Schwäbische Zeitung (Ravensburg / Weingarten)
Zeitreise in den Kalten Krieg
„Deutschland 86“: Weniger reißerisch, aber nicht so spannend wie der Vorgänger
Ausgerechnet eine Serie über das geteilte Deutschland spaltete vor drei Jahren die Nation: Kritiker waren begeistert von „Deutschland 83“, das RTL-Publikum jedoch konnte sich nicht recht für die Thrillerserie über einen Stasiagenten bei der Bundeswehr erwärmen. Die Einschaltquoten blieben unter den hochgesteckten Erwartungen, die Fortsetzung „Deutschland 86“läuft deshalb statt bei RTL beim Streamingdienst Amazon Prime. Dort ist die zehnteilige zweite Staffel des prestigeträchtigen Projekts ab Freitag, 19. Oktober, zu sehen.

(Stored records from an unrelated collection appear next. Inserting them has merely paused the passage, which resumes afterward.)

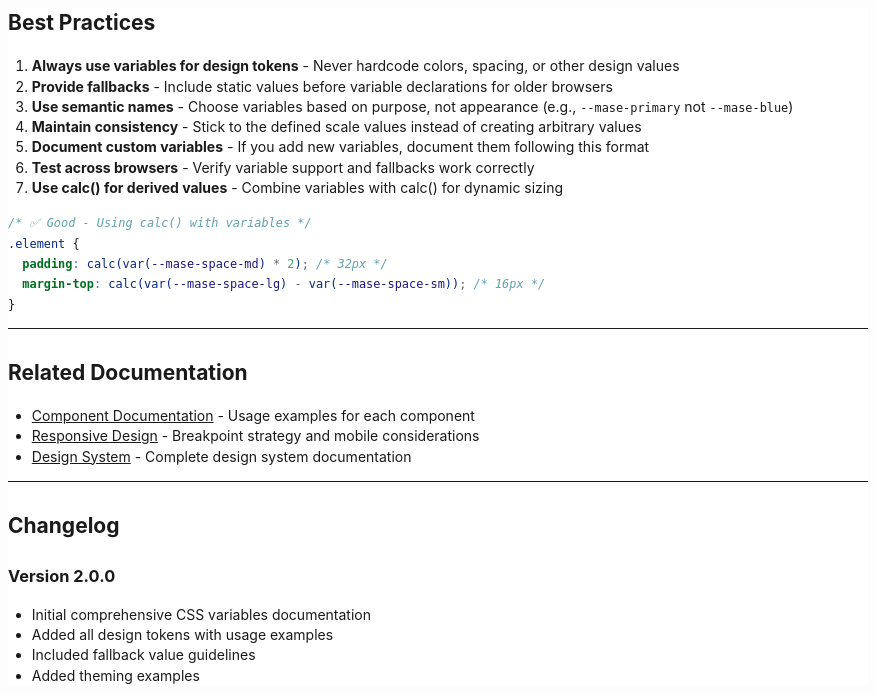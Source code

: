 
## Best Practices

1. **Always use variables for design tokens** - Never hardcode colors, spacing, or other design values
2. **Provide fallbacks** - Include static values before variable declarations for older browsers
3. **Use semantic names** - Choose variables based on purpose, not appearance (e.g., `--mase-primary` not `--mase-blue`)
4. **Maintain consistency** - Stick to the defined scale values instead of creating arbitrary values
5. **Document custom variables** - If you add new variables, document them following this format
6. **Test across browsers** - Verify variable support and fallbacks work correctly
7. **Use calc() for derived values** - Combine variables with calc() for dynamic sizing

```css
/* ✅ Good - Using calc() with variables */
.element {
  padding: calc(var(--mase-space-md) * 2); /* 32px */
  margin-top: calc(var(--mase-space-lg) - var(--mase-space-sm)); /* 16px */
}
```

---

## Related Documentation

- [Component Documentation](./COMPONENTS.md) - Usage examples for each component
- [Responsive Design](./RESPONSIVE.md) - Breakpoint strategy and mobile considerations
- [Design System](../woow-admin/.kiro/specs/complete-css-redesign/design.md) - Complete design system documentation

---

## Changelog

### Version 2.0.0
- Initial comprehensive CSS variables documentation
- Added all design tokens with usage examples
- Included fallback value guidelines
- Added theming examples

Im Mittelpunkt steht erneut der DDR-Spion Martin Rauch (Jonas Nay), Deckname „Kolibri“. Seit den turbulenten Ereignissen der ersten Staffel, in der nur knapp der Dritte Weltkrieg verhindert wurde, versteckt er sich in einem angolanischen Kinderheim. Dort stöbert ihn seine Tante Lenora (Maria Schrader) auf, die für den maroden Arbeiterund Bauernstaat Devisen beschaffen soll, indem sie der südafrikanischen Armee trotz eines UN-Embargos gegen das Apartheid-Regime Waffen verkauft. Dazu benötigt sie Martins Hilfe. Der sabotiert den skrupellosen Deal zunächst aus moralischen Gründen. Aber als ihm klar wird, dass er nur durch seine Mitarbeit wieder nach Hause zu seinem kleinen Sohn kommt, kooperiert er.

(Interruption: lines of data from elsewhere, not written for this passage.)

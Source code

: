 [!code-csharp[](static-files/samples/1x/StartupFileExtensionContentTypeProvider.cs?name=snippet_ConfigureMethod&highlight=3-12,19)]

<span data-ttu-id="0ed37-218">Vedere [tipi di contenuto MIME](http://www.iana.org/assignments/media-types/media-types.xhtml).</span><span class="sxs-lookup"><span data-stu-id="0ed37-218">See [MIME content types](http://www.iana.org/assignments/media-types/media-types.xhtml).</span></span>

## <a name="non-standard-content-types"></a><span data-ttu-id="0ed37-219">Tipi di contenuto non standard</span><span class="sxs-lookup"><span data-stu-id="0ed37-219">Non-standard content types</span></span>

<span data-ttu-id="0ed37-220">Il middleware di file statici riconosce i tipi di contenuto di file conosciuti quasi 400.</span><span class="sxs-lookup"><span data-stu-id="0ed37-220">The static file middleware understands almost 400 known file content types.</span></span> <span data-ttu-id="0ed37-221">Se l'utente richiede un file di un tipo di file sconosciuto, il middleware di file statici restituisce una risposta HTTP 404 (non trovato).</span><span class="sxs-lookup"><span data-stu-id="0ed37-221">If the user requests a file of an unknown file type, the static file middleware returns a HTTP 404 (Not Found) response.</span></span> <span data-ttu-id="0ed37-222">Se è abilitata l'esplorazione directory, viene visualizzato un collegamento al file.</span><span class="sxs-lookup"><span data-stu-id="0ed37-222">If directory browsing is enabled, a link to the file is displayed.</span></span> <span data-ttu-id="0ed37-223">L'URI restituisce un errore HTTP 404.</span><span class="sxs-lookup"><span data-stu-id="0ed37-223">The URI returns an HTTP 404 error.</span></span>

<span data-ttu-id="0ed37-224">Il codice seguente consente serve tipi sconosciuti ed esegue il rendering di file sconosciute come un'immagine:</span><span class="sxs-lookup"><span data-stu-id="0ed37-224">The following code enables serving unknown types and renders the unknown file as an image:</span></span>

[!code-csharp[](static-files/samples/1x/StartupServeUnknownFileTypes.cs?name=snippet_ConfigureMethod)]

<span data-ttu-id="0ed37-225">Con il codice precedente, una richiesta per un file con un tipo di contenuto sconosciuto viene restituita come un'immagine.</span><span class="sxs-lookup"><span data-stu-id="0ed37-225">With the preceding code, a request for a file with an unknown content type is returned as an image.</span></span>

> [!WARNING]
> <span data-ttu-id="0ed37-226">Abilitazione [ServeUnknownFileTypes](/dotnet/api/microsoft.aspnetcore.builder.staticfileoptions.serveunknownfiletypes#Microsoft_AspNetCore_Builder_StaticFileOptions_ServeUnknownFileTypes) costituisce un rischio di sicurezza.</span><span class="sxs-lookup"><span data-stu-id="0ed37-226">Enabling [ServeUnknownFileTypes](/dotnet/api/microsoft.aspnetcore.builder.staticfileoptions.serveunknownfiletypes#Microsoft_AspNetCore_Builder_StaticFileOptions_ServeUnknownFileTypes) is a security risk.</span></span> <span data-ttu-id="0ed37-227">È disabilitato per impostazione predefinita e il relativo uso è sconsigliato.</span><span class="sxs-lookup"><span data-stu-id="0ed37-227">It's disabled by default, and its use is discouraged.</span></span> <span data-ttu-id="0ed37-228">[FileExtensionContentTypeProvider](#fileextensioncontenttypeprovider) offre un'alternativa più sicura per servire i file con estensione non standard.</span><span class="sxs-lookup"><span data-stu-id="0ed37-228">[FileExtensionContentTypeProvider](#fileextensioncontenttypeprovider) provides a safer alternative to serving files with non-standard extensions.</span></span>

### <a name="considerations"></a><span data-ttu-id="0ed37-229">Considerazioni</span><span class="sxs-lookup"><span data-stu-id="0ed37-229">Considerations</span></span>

„Deutschland 86“ist bis in die Nebenrollen hochkarätig besetzt. So spielt Anke Engelke eine Devisenbeschafferin der DDR, eine linientreue Funktionärin, die den Sozialismus mit kapitalistischen Methoden retten will. Das Land steht am Rand der Pleite und tut alles, um an Geld zu kommen. Im Auftrag eines westdeutschen Pharmaherstellers wird etwa eine lukrative Medikamentenstudie an ahnungslosen DDR-Bürgern unternommen. Als die Medizinerin Tina Fischer (Fritzi Haberlandt) das Experiment nach mehreren Todesfällen abbrechen will, landet sie in Stasihaft. Florence Kasumba, die demnächst als erste schwarze „Tatort“-Kommissarin an der Seite von Maria Furtwängler zu sehen sein wird, spielt eine Geheimagentin der südafrikanischen Freiheitsbewegung ANC, die gegen die Apartheid kämpft – unterstützt vom Auslandsgeheimdienst der DDR.

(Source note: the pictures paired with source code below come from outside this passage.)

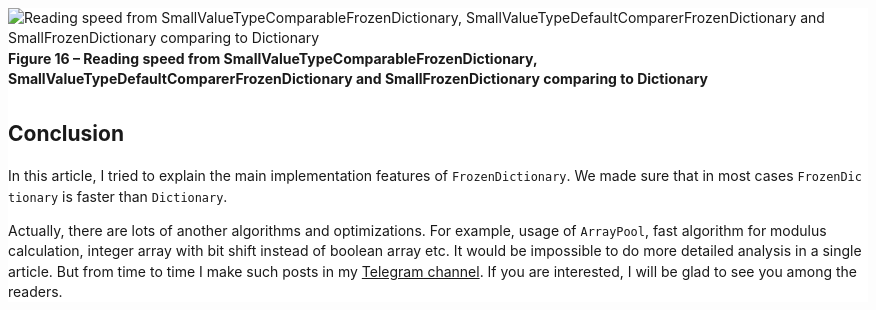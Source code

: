 <img src="{{site.baseurl}}/assets/2024/10/2024-10-09-frozen-dictionary/image17.png" alt="Reading speed from SmallValueTypeComparableFrozenDictionary, SmallValueTypeDefaultComparerFrozenDictionary and SmallFrozenDictionary comparing to Dictionary">
<strong>
Figure 16 – Reading speed from SmallValueTypeComparableFrozenDictionary, SmallValueTypeDefaultComparerFrozenDictionary and SmallFrozenDictionary comparing to Dictionary
</strong>

## Conclusion

In this article, I tried to explain the main implementation features of `FrozenDictionary`. We made sure that in most cases `FrozenDictionary` is faster than `Dictionary`.

Actually, there are lots of another algorithms and optimizations. For example, usage of `ArrayPool`, fast algorithm for modulus calculation, integer array with bit shift instead of boolean array etc. It would be impossible to do more detailed analysis in a single article. But from time to time I make such posts in my [Telegram channel](https://t.me/yet_another_dev). If you are interested, I will be glad to see you among the readers.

Die Story von „Deutschland 86“(Regie: Florian Cossen und Arne Feldhusen) ist vor einem hochkomplizierten politischen Hintergrund angesiedelt. Es geht darum, dass der Zusammenbruch der DDR seine Schatten vorauswirft, und um die weltweiten Auswirkungen des Konflikts zwischen Kommunismus und Kapitalismus. Verglichen mit der ersten Staffel „Deutschland 83“, die mit ihrer stark auf Spannungsmomente fokussierten Story auch aufs RTL-Publikum schielte, ist die zweite Staffel zwar viel erwachsener und komplexer, aber längst nicht so packend. Für den nötigen Zeitgeist sorgen neben einem poppigen 1980erJahre-Soundtrack auch diverse Verweise auf Boris Becker, die Kultserie Dallas oder Ereignisse wie die Reaktorkatastrophe von Tschernobyl. Die Fortsetzung des Politthrillers ist schon beschlossene Sache, dieser Tage hat Amazon grünes Licht für die dritte Staffel „Deutschland 89“gegeben, die sich um den Mauerfall drehen soll.